- **What the task asks**: In the entries below, find the line with "This practice is" and the line with "2023-03-14 at 15 26". Reproduce those two lines and every line between them exactly, and nothing more.
[Opening The input section]
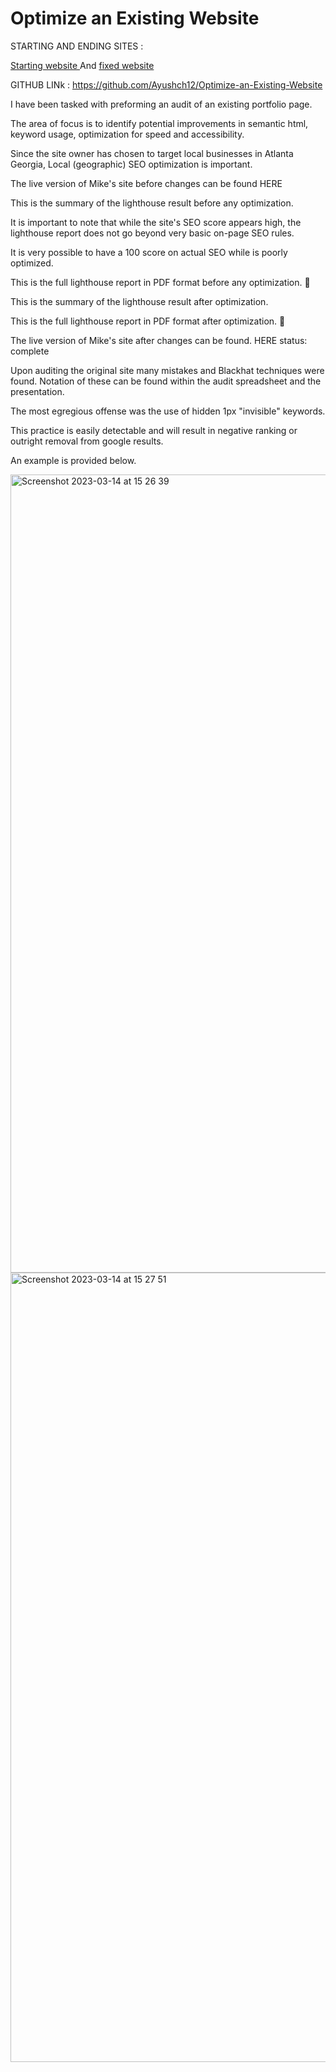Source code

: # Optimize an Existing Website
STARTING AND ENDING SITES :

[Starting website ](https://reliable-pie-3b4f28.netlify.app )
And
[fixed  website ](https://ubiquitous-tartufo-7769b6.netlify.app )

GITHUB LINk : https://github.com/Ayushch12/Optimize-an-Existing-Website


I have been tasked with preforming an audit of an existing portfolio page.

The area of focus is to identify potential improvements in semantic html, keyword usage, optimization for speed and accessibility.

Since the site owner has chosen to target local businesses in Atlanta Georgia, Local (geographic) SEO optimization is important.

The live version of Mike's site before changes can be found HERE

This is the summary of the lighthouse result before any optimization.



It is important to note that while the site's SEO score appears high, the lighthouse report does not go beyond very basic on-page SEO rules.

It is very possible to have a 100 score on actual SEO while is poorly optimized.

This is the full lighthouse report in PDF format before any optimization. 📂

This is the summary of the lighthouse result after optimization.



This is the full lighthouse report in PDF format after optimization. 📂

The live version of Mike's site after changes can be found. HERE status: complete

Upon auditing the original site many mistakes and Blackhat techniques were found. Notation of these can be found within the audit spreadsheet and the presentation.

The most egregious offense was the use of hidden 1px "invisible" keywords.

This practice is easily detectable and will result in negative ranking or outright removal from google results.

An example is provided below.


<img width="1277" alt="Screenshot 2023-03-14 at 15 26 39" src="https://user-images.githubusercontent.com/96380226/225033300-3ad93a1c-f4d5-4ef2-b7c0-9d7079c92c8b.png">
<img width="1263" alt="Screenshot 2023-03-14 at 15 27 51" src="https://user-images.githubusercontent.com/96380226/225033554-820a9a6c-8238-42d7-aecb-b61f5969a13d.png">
[Closing The input section]
[Opening The input section]
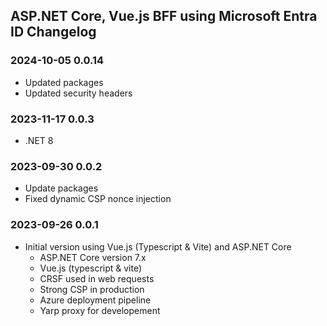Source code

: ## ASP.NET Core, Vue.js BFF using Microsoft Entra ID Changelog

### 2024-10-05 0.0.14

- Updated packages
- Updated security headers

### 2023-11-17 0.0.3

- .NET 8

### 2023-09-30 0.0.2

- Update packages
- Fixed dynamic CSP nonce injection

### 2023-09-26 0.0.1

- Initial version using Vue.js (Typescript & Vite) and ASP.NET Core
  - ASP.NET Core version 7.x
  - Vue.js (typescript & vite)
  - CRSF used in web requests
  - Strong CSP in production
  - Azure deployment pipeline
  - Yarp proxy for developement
[Closing The input section]
- **Final answer**:
This practice is easily detectable and will result in negative ranking or outright removal from google results.

An example is provided below.


<img width="1277" alt="Screenshot 2023-03-14 at 15 26 39" src="https://user-images.githubusercontent.com/96380226/225033300-3ad93a1c-f4d5-4ef2-b7c0-9d7079c92c8b.png">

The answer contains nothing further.